A Dopaminergic Hypothesis of Major Depression

Abstract

The dopaminergic system appears to play a role in the etiopathogenesis of major depression that is analogous to the roles hypothesized for norepinephrine and serotonin. Three distinct groups of dopaminergic neurons project via the nigrostriatal, mesolimbic, and mesocortical pathways, and they are involved in motor functioning, major depression, cognition, and a variety of behaviors related to reward and motivation. The five dopamine-receptor subtypes provide an additional level of organization of the dopaminergic system; medications that are direct agonists or antagonists for specific receptors will have more selective effects within the dopaminergic system. A variety of studies in animals, as well as clinical observations, are consistent with a dopamine-deficiency hypothesis of major depression.
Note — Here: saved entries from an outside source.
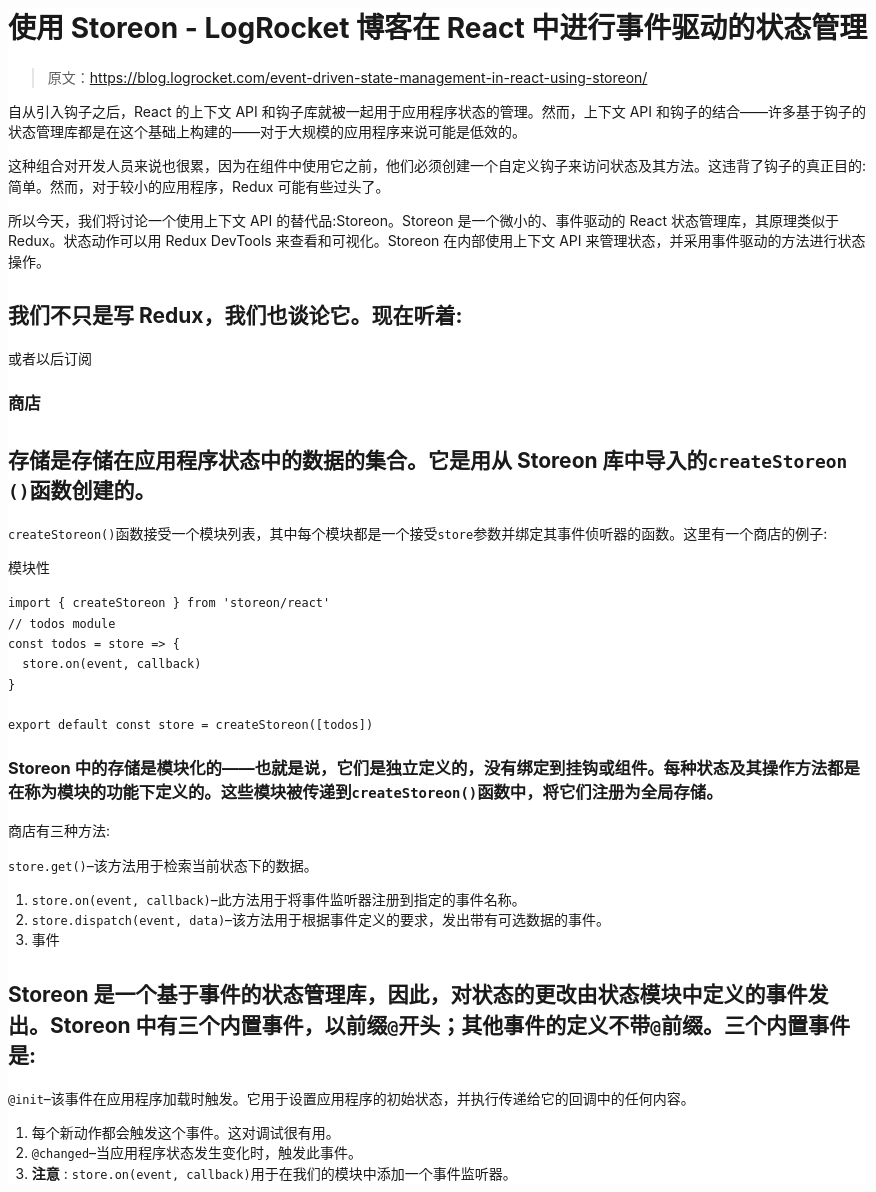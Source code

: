 # 使用 Storeon - LogRocket 博客在 React 中进行事件驱动的状态管理

> 原文：<https://blog.logrocket.com/event-driven-state-management-in-react-using-storeon/>

自从引入钩子之后，React 的上下文 API 和钩子库就被一起用于应用程序状态的管理。然而，上下文 API 和钩子的结合——许多基于钩子的状态管理库都是在这个基础上构建的——对于大规模的应用程序来说可能是低效的。

这种组合对开发人员来说也很累，因为在组件中使用它之前，他们必须创建一个自定义钩子来访问状态及其方法。这违背了钩子的真正目的:简单。然而，对于较小的应用程序，Redux 可能有些过头了。

所以今天，我们将讨论一个使用上下文 API 的替代品:Storeon。Storeon 是一个微小的、事件驱动的 React 状态管理库，其原理类似于 Redux。状态动作可以用 Redux DevTools 来查看和可视化。Storeon 在内部使用上下文 API 来管理状态，并采用事件驱动的方法进行状态操作。

## 我们不只是写 Redux，我们也谈论它。现在听着:

或者以后订阅

### 商店

## 存储是存储在应用程序状态中的数据的集合。它是用从 Storeon 库中导入的`createStoreon()`函数创建的。

`createStoreon()`函数接受一个模块列表，其中每个模块都是一个接受`store`参数并绑定其事件侦听器的函数。这里有一个商店的例子:

模块性

```
import { createStoreon } from 'storeon/react'
// todos module
const todos = store => {
  store.on(event, callback)
}

export default const store = createStoreon([todos])
```

### Storeon 中的存储是模块化的——也就是说，它们是独立定义的，没有绑定到挂钩或组件。每种状态及其操作方法都是在称为模块的功能下定义的。这些模块被传递到`createStoreon()`函数中，将它们注册为全局存储。

商店有三种方法:

`store.get()`–该方法用于检索当前状态下的数据。

1.  `store.on(event, callback)`–此方法用于将事件监听器注册到指定的事件名称。
2.  `store.dispatch(event, data)`–该方法用于根据事件定义的要求，发出带有可选数据的事件。
3.  事件

## Storeon 是一个基于事件的状态管理库，因此，对状态的更改由状态模块中定义的事件发出。Storeon 中有三个内置事件，以前缀`@`开头；其他事件的定义不带`@`前缀。三个内置事件是:

`@init`–该事件在应用程序加载时触发。它用于设置应用程序的初始状态，并执行传递给它的回调中的任何内容。

1.  每个新动作都会触发这个事件。这对调试很有用。
2.  `@changed`–当应用程序状态发生变化时，触发此事件。
3.  **注意** : `store.on(event, callback)`用于在我们的模块中添加一个事件监听器。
Depletion of dopamine levels by drugs such as reserpine and tetrabenazine, or through the long-term use of stimulants, has been reported to produce major depressive episodes in vulnerable individuals. The association of depression with Parkinson's disease provides important additional support for the dopaminergic hypothesis of depression. Electroconvulsive therapy, which enhances dopaminergic transmission, improves both depression and the motor symptoms of Parkinson's disease. The development of more selective medications will help to clarify the precise role of the dopaminergic system and specific receptor subtypes in the etiopathogenesis of major depression.